The listing below is to be duplicated exactly, with every picture omitted.

*** Records for the exercise ***

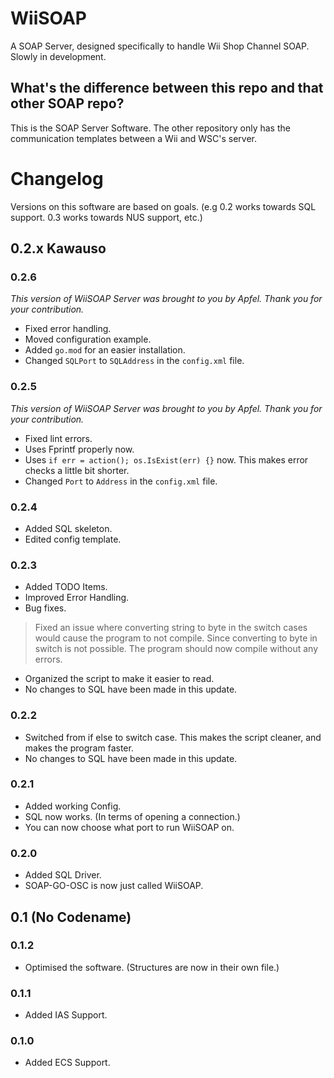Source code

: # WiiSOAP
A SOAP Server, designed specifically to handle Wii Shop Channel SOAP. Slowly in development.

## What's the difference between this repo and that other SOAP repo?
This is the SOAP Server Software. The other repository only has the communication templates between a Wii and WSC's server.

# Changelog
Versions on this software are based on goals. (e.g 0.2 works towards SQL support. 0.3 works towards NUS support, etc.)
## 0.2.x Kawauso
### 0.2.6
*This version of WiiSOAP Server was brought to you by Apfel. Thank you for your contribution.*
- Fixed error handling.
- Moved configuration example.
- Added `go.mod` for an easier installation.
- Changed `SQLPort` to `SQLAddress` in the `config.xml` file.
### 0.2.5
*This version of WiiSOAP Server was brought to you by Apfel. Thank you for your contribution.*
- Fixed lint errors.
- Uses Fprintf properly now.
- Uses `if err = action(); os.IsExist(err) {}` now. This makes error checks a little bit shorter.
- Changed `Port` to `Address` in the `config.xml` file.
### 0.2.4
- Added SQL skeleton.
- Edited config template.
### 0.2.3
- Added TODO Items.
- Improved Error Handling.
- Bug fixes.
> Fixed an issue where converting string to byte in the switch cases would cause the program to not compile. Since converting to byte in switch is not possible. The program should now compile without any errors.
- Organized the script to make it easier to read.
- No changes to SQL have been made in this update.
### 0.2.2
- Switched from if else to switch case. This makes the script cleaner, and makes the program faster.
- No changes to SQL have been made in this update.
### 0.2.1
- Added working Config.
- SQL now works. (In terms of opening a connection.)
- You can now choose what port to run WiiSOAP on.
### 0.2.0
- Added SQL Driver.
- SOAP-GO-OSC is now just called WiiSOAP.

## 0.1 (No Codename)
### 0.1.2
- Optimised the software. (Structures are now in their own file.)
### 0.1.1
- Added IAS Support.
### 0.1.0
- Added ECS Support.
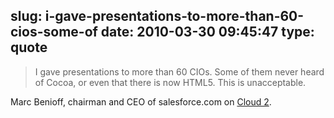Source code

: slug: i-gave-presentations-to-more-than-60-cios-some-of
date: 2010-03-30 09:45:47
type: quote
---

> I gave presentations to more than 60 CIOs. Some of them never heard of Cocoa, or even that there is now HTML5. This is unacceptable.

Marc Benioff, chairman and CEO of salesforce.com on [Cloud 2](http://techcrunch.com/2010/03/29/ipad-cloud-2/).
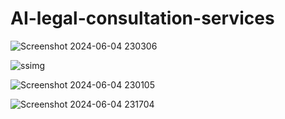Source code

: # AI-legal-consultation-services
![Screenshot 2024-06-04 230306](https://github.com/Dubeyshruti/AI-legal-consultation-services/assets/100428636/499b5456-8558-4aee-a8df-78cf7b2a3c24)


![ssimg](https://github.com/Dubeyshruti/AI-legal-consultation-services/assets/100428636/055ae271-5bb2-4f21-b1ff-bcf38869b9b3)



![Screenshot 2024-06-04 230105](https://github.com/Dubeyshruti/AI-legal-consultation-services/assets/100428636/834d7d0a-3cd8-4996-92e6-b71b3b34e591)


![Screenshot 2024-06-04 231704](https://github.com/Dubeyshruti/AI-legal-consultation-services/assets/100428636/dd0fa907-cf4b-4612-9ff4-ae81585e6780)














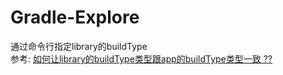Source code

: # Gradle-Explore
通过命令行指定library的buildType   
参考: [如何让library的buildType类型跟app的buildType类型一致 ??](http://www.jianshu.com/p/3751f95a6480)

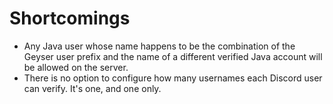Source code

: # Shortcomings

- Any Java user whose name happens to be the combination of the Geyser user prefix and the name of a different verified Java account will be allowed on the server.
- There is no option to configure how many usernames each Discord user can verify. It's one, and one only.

***

◆ Your response
Source code

: # WiiSOAP
A SOAP Server, designed specifically to handle Wii Shop Channel SOAP. Slowly in development.

## What's the difference between this repo and that other SOAP repo?
This is the SOAP Server Software. The other repository only has the communication templates between a Wii and WSC's server.

# Changelog
Versions on this software are based on goals. (e.g 0.2 works towards SQL support. 0.3 works towards NUS support, etc.)
## 0.2.x Kawauso
### 0.2.6
*This version of WiiSOAP Server was brought to you by Apfel. Thank you for your contribution.*
- Fixed error handling.
- Moved configuration example.
- Added `go.mod` for an easier installation.
- Changed `SQLPort` to `SQLAddress` in the `config.xml` file.
### 0.2.5
*This version of WiiSOAP Server was brought to you by Apfel. Thank you for your contribution.*
- Fixed lint errors.
- Uses Fprintf properly now.
- Uses `if err = action(); os.IsExist(err) {}` now. This makes error checks a little bit shorter.
- Changed `Port` to `Address` in the `config.xml` file.
### 0.2.4
- Added SQL skeleton.
- Edited config template.
### 0.2.3
- Added TODO Items.
- Improved Error Handling.
- Bug fixes.
> Fixed an issue where converting string to byte in the switch cases would cause the program to not compile. Since converting to byte in switch is not possible. The program should now compile without any errors.
- Organized the script to make it easier to read.
- No changes to SQL have been made in this update.
### 0.2.2
- Switched from if else to switch case. This makes the script cleaner, and makes the program faster.
- No changes to SQL have been made in this update.
### 0.2.1
- Added working Config.
- SQL now works. (In terms of opening a connection.)
- You can now choose what port to run WiiSOAP on.
### 0.2.0
- Added SQL Driver.
- SOAP-GO-OSC is now just called WiiSOAP.

## 0.1 (No Codename)
### 0.1.2
- Optimised the software. (Structures are now in their own file.)
### 0.1.1
- Added IAS Support.
### 0.1.0
- Added ECS Support.
Source code

: slug: i-gave-presentations-to-more-than-60-cios-some-of
date: 2010-03-30 09:45:47
type: quote
---

> I gave presentations to more than 60 CIOs. Some of them never heard of Cocoa, or even that there is now HTML5. This is unacceptable.

Marc Benioff, chairman and CEO of salesforce.com on [Cloud 2](http://techcrunch.com/2010/03/29/ipad-cloud-2/).
Source code

: # AI-legal-consultation-services
![Screenshot 2024-06-04 230306](https://github.com/Dubeyshruti/AI-legal-consultation-services/assets/100428636/499b5456-8558-4aee-a8df-78cf7b2a3c24)


![ssimg](https://github.com/Dubeyshruti/AI-legal-consultation-services/assets/100428636/055ae271-5bb2-4f21-b1ff-bcf38869b9b3)



![Screenshot 2024-06-04 230105](https://github.com/Dubeyshruti/AI-legal-consultation-services/assets/100428636/834d7d0a-3cd8-4996-92e6-b71b3b34e591)


![Screenshot 2024-06-04 231704](https://github.com/Dubeyshruti/AI-legal-consultation-services/assets/100428636/dd0fa907-cf4b-4612-9ff4-ae81585e6780)














Source code

: # Gradle-Explore
通过命令行指定library的buildType   
参考: [如何让library的buildType类型跟app的buildType类型一致 ??](http://www.jianshu.com/p/3751f95a6480)

Source code

: # Shortcomings

- Any Java user whose name happens to be the combination of the Geyser user prefix and the name of a different verified Java account will be allowed on the server.
- There is no option to configure how many usernames each Discord user can verify. It's one, and one only.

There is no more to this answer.